** Data extracts follows **

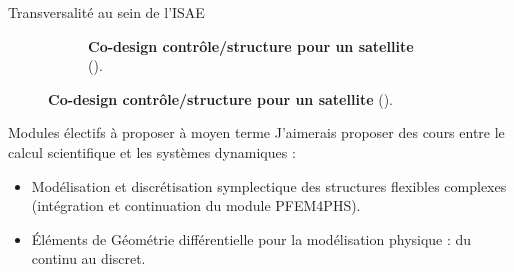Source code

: \documentclass[aspectratio=169, french]{beamer}
\begin{document}
\begin{frame}{Transversalité au sein de l'ISAE}
\begin{figure}[t]
\begin{subfigure}{0.5\textwidth}
		\caption*{\textbf{Co-design contrôle/structure pour un satellite} (\cite{finozzi2022sub}).}
	\end{subfigure}
\end{figure}

\end{frame}


\begin{frame}{Modules électifs à proposer à moyen terme}
J'aimerais proposer des cours entre le calcul scientifique et les systèmes dynamiques :
\begin{itemize}
	\item Modélisation et discrétisation symplectique des structures flexibles complexes (intégration et continuation du module PFEM4PHS).
	\item Éléments de Géométrie différentielle pour la modélisation physique : du continu au discret.
\end{itemize}
\end{frame}
\end{document}
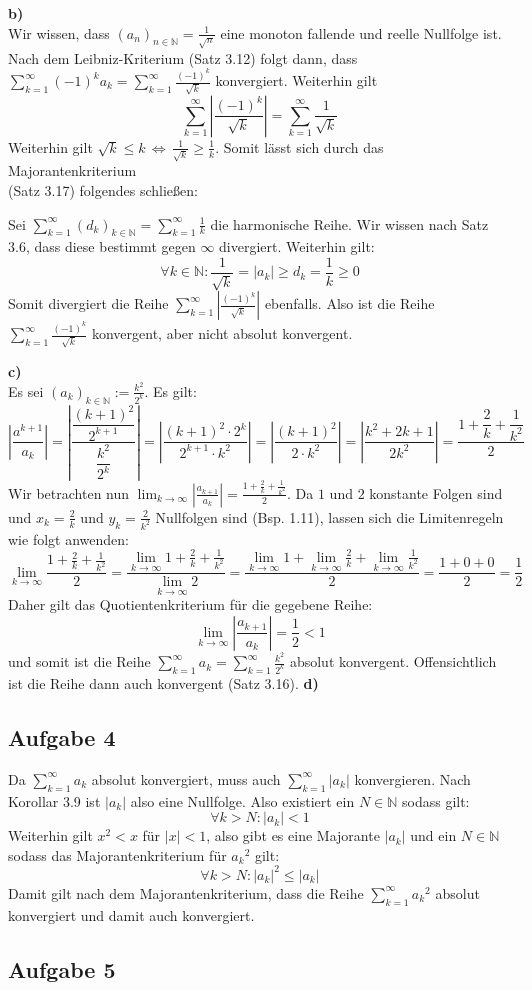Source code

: \documentclass[a4paper,graphics,11pt]{article}
\newcommand{\aufgabe}[1]{\subsection*{Aufgabe #1}}
\begin{document}
\textbf{b)}\\[5pt]
Wir wissen, dass $(a_n)_{n\in \mathbb{N}} = \frac{1}{\sqrt{n}}$ eine monoton fallende und
reelle Nullfolge ist. Nach dem Leibniz-Kriterium (Satz 3.12) folgt dann, dass
$\sum_{k=1}^{\infty} (-1)^ka_k = \sum_{k=1}^{\infty} \frac{(-1)^k}{\sqrt{k}}$ konvergiert.
Weiterhin gilt
$$
    \sum_{k=1}^{\infty} \left|\frac{(-1)^k}{\sqrt{k}}\right|
    = \sum_{k=1}^{\infty} \frac{1}{\sqrt{k}}
$$
Weiterhin gilt $\sqrt{k} \leq k \,\Longleftrightarrow\, \frac{1}{\sqrt{k}}\geq \frac{1}{k}$.
Somit lässt sich durch das Majorantenkriterium \\
(Satz 3.17) folgendes schließen:

Sei $\sum_{k=1}^{\infty} (d_k)_{k\in \mathbb{N}}= \sum_{k=1}^{\infty} \frac{1}{k}$ die
harmonische Reihe. Wir wissen nach Satz 3.6, dass diese bestimmt gegen $\infty$ divergiert.
Weiterhin gilt:
$$
    \forall k \in \mathbb{N}\colon \frac{1}{\sqrt{k}} = |a_k| \geq d_k = \frac{1}{k} \geq 0
$$
Somit divergiert die Reihe $\sum_{k=1}^{\infty}\left|\frac{(-1)^k}{\sqrt{k}}\right|$
ebenfalls. Also ist die Reihe $\sum_{k=1}^{\infty} \frac{(-1)^k}{\sqrt{k}}$ konvergent, aber nicht
absolut konvergent.

\textbf{c)}\\[5pt]
Es sei $\displaystyle(a_k)_{k \in \mathbb{N}} := \frac{k^2}{2^k}$. Es gilt:
$$
    \left|\frac{a^{k+1}}{a_k}\right|
    = \left|\frac{\dfrac{(k+1)^2}{2^{k+1}}}{{\dfrac{k^2}{2^k}}}\right|
    = \left|\frac{(k+1)^2 \cdot 2^k}{2^{k+1}\cdot k^2}\right|
    = \left|\frac{(k+1)^2}{2\cdot k^2}\right|
    = \left|\frac{k^2+2k+1}{2k^2} \right|
    = \frac{1+\dfrac{2}{k}+\dfrac{1}{k^2}}{2}
$$
Wir betrachten nun $\displaystyle\lim_{k \to \infty}\limits \left|\frac{a_{k+1}}{a_k}\right|
= \frac{1+\frac{2}{k}+\frac{1}{k^2}}{2}$. Da $1$ und $2$ konstante Folgen sind und
$x_k=\frac{2}{k}$ und $y_k=\frac{2}{k^2}$ Nullfolgen sind (Bsp. 1.11), lassen sich
die Limitenregeln wie folgt anwenden:
$$
    \lim_{k \to \infty} \frac{1+\frac{2}{k}+\frac{1}{k^2}}{2}
    = \frac{\lim_{k\to\infty}\limits1+\frac{2}{k}+\frac{1}{k^2}}{\lim_{k \to \infty}\limits 2}
    = \frac{\lim_{k \to \infty}\limits 1 + \lim_{k \to \infty}\limits \frac{2}{k}+ \lim_{k \to \infty} \frac{1}{k^2}}{2}
    = \frac{1+0+0}{2} = \frac{1}{2}
$$
Daher gilt das Quotientenkriterium für die gegebene Reihe:
$$
    \lim_{k \to \infty} \left|\frac{a_{k+1}}{a_k}\right| = \frac{1}{2} < 1
$$
und somit ist die Reihe $\displaystyle\sum_{k=1}^{\infty} a_k = \sum_{k=1}^{\infty} \frac{k^2}{2^k}$
absolut konvergent. Offensichtlich ist die Reihe dann auch konvergent (Satz 3.16).
\newpage
\textbf{d)}\\[5pt]
\newpage
\aufgabe{4}
Da $\sum_{k=1}^{\infty} a_k$ absolut konvergiert, muss auch $\sum_{k=1}^{\infty} |a_k|$
konvergieren. Nach Korollar 3.9 ist $|a_k|$ also eine Nullfolge.
Also existiert ein $N \in \mathbb{N}$ sodass gilt:
$$
    \forall k > N \colon |a_k| < 1
$$
Weiterhin gilt $x^2 < x$ für $|x| < 1$, also gibt es eine Majorante $|a_k|$ und ein
$N \in \mathbb{N}$ sodass das Majorantenkriterium für ${a_k}^2$ gilt:
$$
    \forall k > N \colon |{a_k}|^2 \leq |a_k|
$$
Damit gilt nach dem Majorantenkriterium, dass die Reihe $\sum_{k=1}^{\infty} {a_k}^2$
absolut konvergiert und damit auch konvergiert.
\newpage
\aufgabe{5}
\end{document}
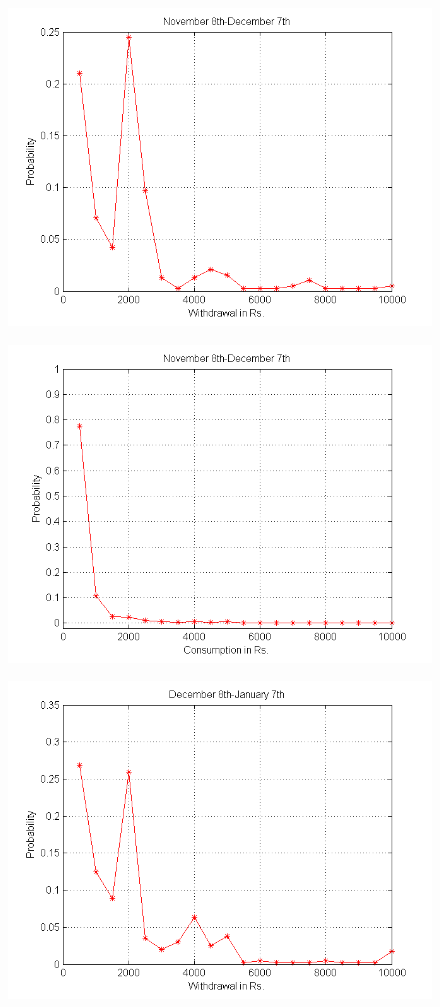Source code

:\documentclass[12pt]{article}
\begin{document}
\begin{figure}
	\centering
	\includegraphics[scale=0.65]{WNOV.png}
	\caption{}
	\label{fig:fig3}
\end{figure}
\begin{figure}
	\centering
	\includegraphics[scale=0.65]{CNOV.png}
	\caption{}
	\label{fig:fig4}
\end{figure}
\begin{figure}
	\centering
	\includegraphics[scale=0.65]{WDEC.png}
	\caption{}
	\label{fig:fig5}
\end{figure}
\end{document}
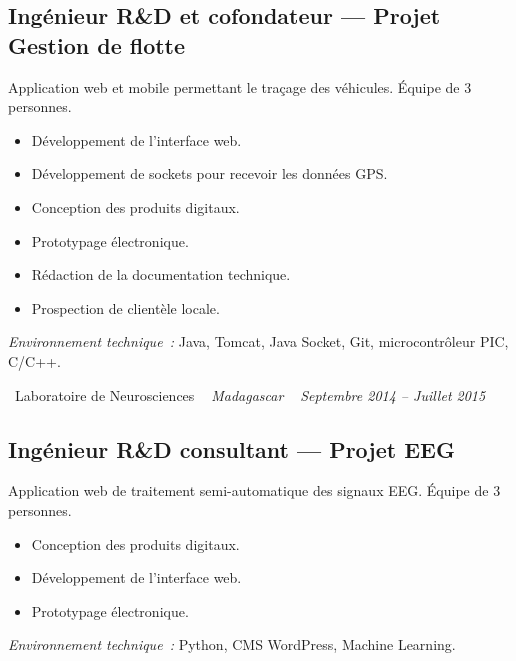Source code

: \documentclass[10pt,a4paper]{article}
\begin{document}
\subsection*{Ingénieur R\&D et cofondateur --- Projet Gestion de flotte}
\color{darkgray}
Application web et mobile permettant le traçage des véhicules. Équipe de 3 personnes.
\begin{itemize}
  \item Développement de l'interface web.
  \item Développement de sockets pour recevoir les données GPS.
  \item Conception des produits digitaux.
  \item Prototypage électronique.
  \item Rédaction de la documentation technique.
  \item Prospection de clientèle locale.
\end{itemize}
\textit{Environnement technique~:} Java, Tomcat, Java Socket, Git, microcontrôleur PIC, C/C++.

\vspace{10pt}

\noindent\textcolor{primary}{ \faBuilding\ Laboratoire de Neurosciences} \quad
\textit{ \small \textcolor{darkgray}{ \faMapMarker\ } Madagascar } \hfill
\textit{ \small \textcolor{darkgray}{ \faCalendar\ } Septembre 2014 -- Juillet 2015 }

\vspace{4pt}

\subsection*{Ingénieur R\&D consultant --- Projet EEG}
\color{darkgray}
Application web de traitement semi-automatique des signaux EEG. Équipe de 3 personnes.
\begin{itemize}
  \item Conception des produits digitaux.
  \item Développement de l'interface web.
  \item Prototypage électronique.
\end{itemize}
\textit{Environnement technique~:} Python, CMS WordPress, Machine Learning.

\vspace{14pt}
\end{document}

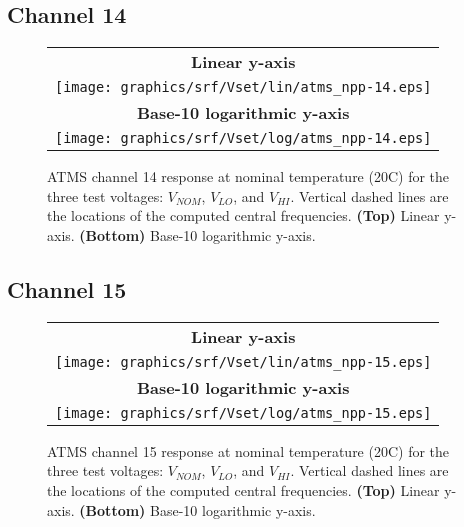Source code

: \subsection{Channel 14}
\begin{figure}[H]
  \label{fig:Vset.ch14_response}
  \centering
  \begin{tabular}{c}
    \hspace{0.75cm}\sffamily\textbf{Linear y-axis} \\
    \texttt{[image: graphics/srf/Vset/lin/atms\_npp-14.eps]} \\
    \hspace{0.75cm}\sffamily\textbf{Base-10 logarithmic y-axis} \\
    \texttt{[image: graphics/srf/Vset/log/atms\_npp-14.eps]}
  \end{tabular}
  \caption{ATMS channel 14 response at nominal temperature (20\textdegree{}C) for the three test voltages: $V_{NOM}$, $V_{LO}$, and $V_{HI}$. Vertical dashed lines are the locations of the computed central frequencies. \textbf{(Top)} Linear y-axis. \textbf{(Bottom)} Base-10 logarithmic y-axis.}
\end{figure}

\subsection{Channel 15}
\begin{figure}[H]
  \label{fig:Vset.ch15_response}
  \centering
  \begin{tabular}{c}
    \hspace{0.75cm}\sffamily\textbf{Linear y-axis} \\
    \texttt{[image: graphics/srf/Vset/lin/atms\_npp-15.eps]} \\
    \hspace{0.75cm}\sffamily\textbf{Base-10 logarithmic y-axis} \\
    \texttt{[image: graphics/srf/Vset/log/atms\_npp-15.eps]}
  \end{tabular}
  \caption{ATMS channel 15 response at nominal temperature (20\textdegree{}C) for the three test voltages: $V_{NOM}$, $V_{LO}$, and $V_{HI}$. Vertical dashed lines are the locations of the computed central frequencies. \textbf{(Top)} Linear y-axis. \textbf{(Bottom)} Base-10 logarithmic y-axis.}
\end{figure}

** End of Data extracts **

### To do
Copy out exactly the lines from the one containing "channel 14 response" through the last line above, keeping both end lines.

### Output below
  \caption{ATMS channel 14 response at nominal temperature (20\textdegree{}C) for the three test voltages: $V_{NOM}$, $V_{LO}$, and $V_{HI}$. Vertical dashed lines are the locations of the computed central frequencies. \textbf{(Top)} Linear y-axis. \textbf{(Bottom)} Base-10 logarithmic y-axis.}
\end{figure}

\subsection{Channel 15}
\begin{figure}[H]
  \label{fig:Vset.ch15_response}
  \centering
  \begin{tabular}{c}
    \hspace{0.75cm}\sffamily\textbf{Linear y-axis} \\
    \texttt{[image: graphics/srf/Vset/lin/atms\_npp-15.eps]} \\
    \hspace{0.75cm}\sffamily\textbf{Base-10 logarithmic y-axis} \\
    \texttt{[image: graphics/srf/Vset/log/atms\_npp-15.eps]}
  \end{tabular}
  \caption{ATMS channel 15 response at nominal temperature (20\textdegree{}C) for the three test voltages: $V_{NOM}$, $V_{LO}$, and $V_{HI}$. Vertical dashed lines are the locations of the computed central frequencies. \textbf{(Top)} Linear y-axis. \textbf{(Bottom)} Base-10 logarithmic y-axis.}
\end{figure}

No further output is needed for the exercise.